Stored data entries
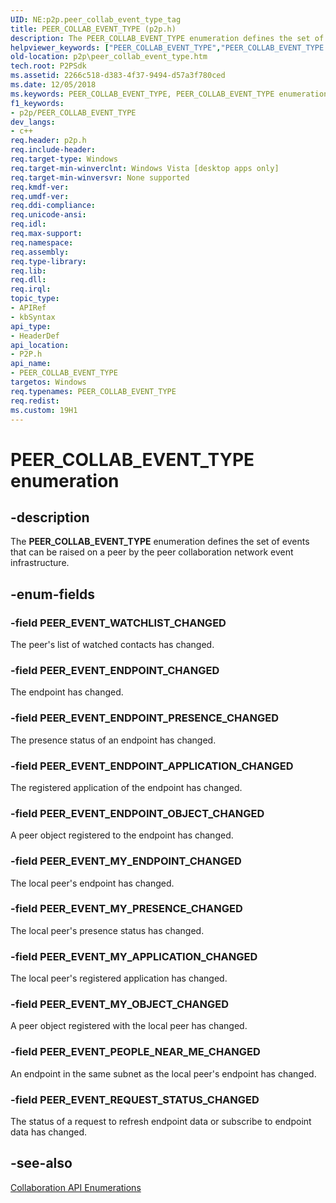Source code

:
 ```yaml
---
UID: NE:p2p.peer_collab_event_type_tag
title: PEER_COLLAB_EVENT_TYPE (p2p.h)
description: The PEER_COLLAB_EVENT_TYPE enumeration defines the set of events that can be raised on a peer by the peer collaboration network event infrastructure.
helpviewer_keywords: ["PEER_COLLAB_EVENT_TYPE","PEER_COLLAB_EVENT_TYPE enumeration [Peer Networking]","PEER_EVENT_ENDPOINT_APPLICATION_CHANGED","PEER_EVENT_ENDPOINT_CHANGED","PEER_EVENT_ENDPOINT_OBJECT_CHANGED","PEER_EVENT_ENDPOINT_PRESENCE_CHANGED","PEER_EVENT_MY_APPLICATION_CHANGED","PEER_EVENT_MY_ENDPOINT_CHANGED","PEER_EVENT_MY_OBJECT_CHANGED","PEER_EVENT_MY_PRESENCE_CHANGED","PEER_EVENT_PEOPLE_NEAR_ME_CHANGED","PEER_EVENT_REQUEST_STATUS_CHANGED","PEER_EVENT_WATCHLIST_CHANGED","p2p.peer_collab_event_type","p2p/PEER_COLLAB_EVENT_TYPE","p2p/PEER_EVENT_ENDPOINT_APPLICATION_CHANGED","p2p/PEER_EVENT_ENDPOINT_CHANGED","p2p/PEER_EVENT_ENDPOINT_OBJECT_CHANGED","p2p/PEER_EVENT_ENDPOINT_PRESENCE_CHANGED","p2p/PEER_EVENT_MY_APPLICATION_CHANGED","p2p/PEER_EVENT_MY_ENDPOINT_CHANGED","p2p/PEER_EVENT_MY_OBJECT_CHANGED","p2p/PEER_EVENT_MY_PRESENCE_CHANGED","p2p/PEER_EVENT_PEOPLE_NEAR_ME_CHANGED","p2p/PEER_EVENT_REQUEST_STATUS_CHANGED","p2p/PEER_EVENT_WATCHLIST_CHANGED"]
old-location: p2p\peer_collab_event_type.htm
tech.root: P2PSdk
ms.assetid: 2266c518-d383-4f37-9494-d57a3f780ced
ms.date: 12/05/2018
ms.keywords: PEER_COLLAB_EVENT_TYPE, PEER_COLLAB_EVENT_TYPE enumeration [Peer Networking], PEER_EVENT_ENDPOINT_APPLICATION_CHANGED, PEER_EVENT_ENDPOINT_CHANGED, PEER_EVENT_ENDPOINT_OBJECT_CHANGED, PEER_EVENT_ENDPOINT_PRESENCE_CHANGED, PEER_EVENT_MY_APPLICATION_CHANGED, PEER_EVENT_MY_ENDPOINT_CHANGED, PEER_EVENT_MY_OBJECT_CHANGED, PEER_EVENT_MY_PRESENCE_CHANGED, PEER_EVENT_PEOPLE_NEAR_ME_CHANGED, PEER_EVENT_REQUEST_STATUS_CHANGED, PEER_EVENT_WATCHLIST_CHANGED, p2p.peer_collab_event_type, p2p/PEER_COLLAB_EVENT_TYPE, p2p/PEER_EVENT_ENDPOINT_APPLICATION_CHANGED, p2p/PEER_EVENT_ENDPOINT_CHANGED, p2p/PEER_EVENT_ENDPOINT_OBJECT_CHANGED, p2p/PEER_EVENT_ENDPOINT_PRESENCE_CHANGED, p2p/PEER_EVENT_MY_APPLICATION_CHANGED, p2p/PEER_EVENT_MY_ENDPOINT_CHANGED, p2p/PEER_EVENT_MY_OBJECT_CHANGED, p2p/PEER_EVENT_MY_PRESENCE_CHANGED, p2p/PEER_EVENT_PEOPLE_NEAR_ME_CHANGED, p2p/PEER_EVENT_REQUEST_STATUS_CHANGED, p2p/PEER_EVENT_WATCHLIST_CHANGED
f1_keywords:
- p2p/PEER_COLLAB_EVENT_TYPE
dev_langs:
- c++
req.header: p2p.h
req.include-header: 
req.target-type: Windows
req.target-min-winverclnt: Windows Vista [desktop apps only]
req.target-min-winversvr: None supported
req.kmdf-ver: 
req.umdf-ver: 
req.ddi-compliance: 
req.unicode-ansi: 
req.idl: 
req.max-support: 
req.namespace: 
req.assembly: 
req.type-library: 
req.lib: 
req.dll: 
req.irql: 
topic_type:
- APIRef
- kbSyntax
api_type:
- HeaderDef
api_location:
- P2P.h
api_name:
- PEER_COLLAB_EVENT_TYPE
targetos: Windows
req.typenames: PEER_COLLAB_EVENT_TYPE
req.redist: 
ms.custom: 19H1
---
```


# PEER_COLLAB_EVENT_TYPE enumeration


## -description


The <b>PEER_COLLAB_EVENT_TYPE</b> enumeration defines the set of events that can be raised on a peer by the peer collaboration network event infrastructure.


## -enum-fields




### -field PEER_EVENT_WATCHLIST_CHANGED

The peer's list of watched contacts has changed.


### -field PEER_EVENT_ENDPOINT_CHANGED

The endpoint has changed.


### -field PEER_EVENT_ENDPOINT_PRESENCE_CHANGED

The presence status of an endpoint has changed.


### -field PEER_EVENT_ENDPOINT_APPLICATION_CHANGED

The registered application of the endpoint has changed.


### -field PEER_EVENT_ENDPOINT_OBJECT_CHANGED

A peer object registered to the endpoint has changed.


### -field PEER_EVENT_MY_ENDPOINT_CHANGED

The local peer's endpoint has changed.


### -field PEER_EVENT_MY_PRESENCE_CHANGED

The local peer's presence status has changed.


### -field PEER_EVENT_MY_APPLICATION_CHANGED

The local peer's registered application has changed.


### -field PEER_EVENT_MY_OBJECT_CHANGED

A peer object registered with the local peer has changed.


### -field PEER_EVENT_PEOPLE_NEAR_ME_CHANGED

An endpoint in the same subnet as the local peer's endpoint has changed.


### -field PEER_EVENT_REQUEST_STATUS_CHANGED

The status of a  request to refresh endpoint data or subscribe to endpoint data has changed.


## -see-also




<a href="https://docs.microsoft.com/windows/desktop/P2PSdk/collaboration-api-enumerations">Collaboration API Enumerations</a>
 

 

Exercise prompt:
Omitting the images, output each record precisely as written.

Answer to this exercise:
Source code

:
 ```yaml
---
UID: NE:p2p.peer_collab_event_type_tag
title: PEER_COLLAB_EVENT_TYPE (p2p.h)
description: The PEER_COLLAB_EVENT_TYPE enumeration defines the set of events that can be raised on a peer by the peer collaboration network event infrastructure.
helpviewer_keywords: ["PEER_COLLAB_EVENT_TYPE","PEER_COLLAB_EVENT_TYPE enumeration [Peer Networking]","PEER_EVENT_ENDPOINT_APPLICATION_CHANGED","PEER_EVENT_ENDPOINT_CHANGED","PEER_EVENT_ENDPOINT_OBJECT_CHANGED","PEER_EVENT_ENDPOINT_PRESENCE_CHANGED","PEER_EVENT_MY_APPLICATION_CHANGED","PEER_EVENT_MY_ENDPOINT_CHANGED","PEER_EVENT_MY_OBJECT_CHANGED","PEER_EVENT_MY_PRESENCE_CHANGED","PEER_EVENT_PEOPLE_NEAR_ME_CHANGED","PEER_EVENT_REQUEST_STATUS_CHANGED","PEER_EVENT_WATCHLIST_CHANGED","p2p.peer_collab_event_type","p2p/PEER_COLLAB_EVENT_TYPE","p2p/PEER_EVENT_ENDPOINT_APPLICATION_CHANGED","p2p/PEER_EVENT_ENDPOINT_CHANGED","p2p/PEER_EVENT_ENDPOINT_OBJECT_CHANGED","p2p/PEER_EVENT_ENDPOINT_PRESENCE_CHANGED","p2p/PEER_EVENT_MY_APPLICATION_CHANGED","p2p/PEER_EVENT_MY_ENDPOINT_CHANGED","p2p/PEER_EVENT_MY_OBJECT_CHANGED","p2p/PEER_EVENT_MY_PRESENCE_CHANGED","p2p/PEER_EVENT_PEOPLE_NEAR_ME_CHANGED","p2p/PEER_EVENT_REQUEST_STATUS_CHANGED","p2p/PEER_EVENT_WATCHLIST_CHANGED"]
old-location: p2p\peer_collab_event_type.htm
tech.root: P2PSdk
ms.assetid: 2266c518-d383-4f37-9494-d57a3f780ced
ms.date: 12/05/2018
ms.keywords: PEER_COLLAB_EVENT_TYPE, PEER_COLLAB_EVENT_TYPE enumeration [Peer Networking], PEER_EVENT_ENDPOINT_APPLICATION_CHANGED, PEER_EVENT_ENDPOINT_CHANGED, PEER_EVENT_ENDPOINT_OBJECT_CHANGED, PEER_EVENT_ENDPOINT_PRESENCE_CHANGED, PEER_EVENT_MY_APPLICATION_CHANGED, PEER_EVENT_MY_ENDPOINT_CHANGED, PEER_EVENT_MY_OBJECT_CHANGED, PEER_EVENT_MY_PRESENCE_CHANGED, PEER_EVENT_PEOPLE_NEAR_ME_CHANGED, PEER_EVENT_REQUEST_STATUS_CHANGED, PEER_EVENT_WATCHLIST_CHANGED, p2p.peer_collab_event_type, p2p/PEER_COLLAB_EVENT_TYPE, p2p/PEER_EVENT_ENDPOINT_APPLICATION_CHANGED, p2p/PEER_EVENT_ENDPOINT_CHANGED, p2p/PEER_EVENT_ENDPOINT_OBJECT_CHANGED, p2p/PEER_EVENT_ENDPOINT_PRESENCE_CHANGED, p2p/PEER_EVENT_MY_APPLICATION_CHANGED, p2p/PEER_EVENT_MY_ENDPOINT_CHANGED, p2p/PEER_EVENT_MY_OBJECT_CHANGED, p2p/PEER_EVENT_MY_PRESENCE_CHANGED, p2p/PEER_EVENT_PEOPLE_NEAR_ME_CHANGED, p2p/PEER_EVENT_REQUEST_STATUS_CHANGED, p2p/PEER_EVENT_WATCHLIST_CHANGED
f1_keywords:
- p2p/PEER_COLLAB_EVENT_TYPE
dev_langs:
- c++
req.header: p2p.h
req.include-header: 
req.target-type: Windows
req.target-min-winverclnt: Windows Vista [desktop apps only]
req.target-min-winversvr: None supported
req.kmdf-ver: 
req.umdf-ver: 
req.ddi-compliance: 
req.unicode-ansi: 
req.idl: 
req.max-support: 
req.namespace: 
req.assembly: 
req.type-library: 
req.lib: 
req.dll: 
req.irql: 
topic_type:
- APIRef
- kbSyntax
api_type:
- HeaderDef
api_location:
- P2P.h
api_name:
- PEER_COLLAB_EVENT_TYPE
targetos: Windows
req.typenames: PEER_COLLAB_EVENT_TYPE
req.redist: 
ms.custom: 19H1
---
```


# PEER_COLLAB_EVENT_TYPE enumeration


## -description


The <b>PEER_COLLAB_EVENT_TYPE</b> enumeration defines the set of events that can be raised on a peer by the peer collaboration network event infrastructure.


## -enum-fields




### -field PEER_EVENT_WATCHLIST_CHANGED

The peer's list of watched contacts has changed.


### -field PEER_EVENT_ENDPOINT_CHANGED

The endpoint has changed.


### -field PEER_EVENT_ENDPOINT_PRESENCE_CHANGED

The presence status of an endpoint has changed.


### -field PEER_EVENT_ENDPOINT_APPLICATION_CHANGED

The registered application of the endpoint has changed.


### -field PEER_EVENT_ENDPOINT_OBJECT_CHANGED

A peer object registered to the endpoint has changed.


### -field PEER_EVENT_MY_ENDPOINT_CHANGED

The local peer's endpoint has changed.


### -field PEER_EVENT_MY_PRESENCE_CHANGED

The local peer's presence status has changed.


### -field PEER_EVENT_MY_APPLICATION_CHANGED

The local peer's registered application has changed.


### -field PEER_EVENT_MY_OBJECT_CHANGED

A peer object registered with the local peer has changed.


### -field PEER_EVENT_PEOPLE_NEAR_ME_CHANGED

An endpoint in the same subnet as the local peer's endpoint has changed.


### -field PEER_EVENT_REQUEST_STATUS_CHANGED

The status of a  request to refresh endpoint data or subscribe to endpoint data has changed.


## -see-also




<a href="https://docs.microsoft.com/windows/desktop/P2PSdk/collaboration-api-enumerations">Collaboration API Enumerations</a>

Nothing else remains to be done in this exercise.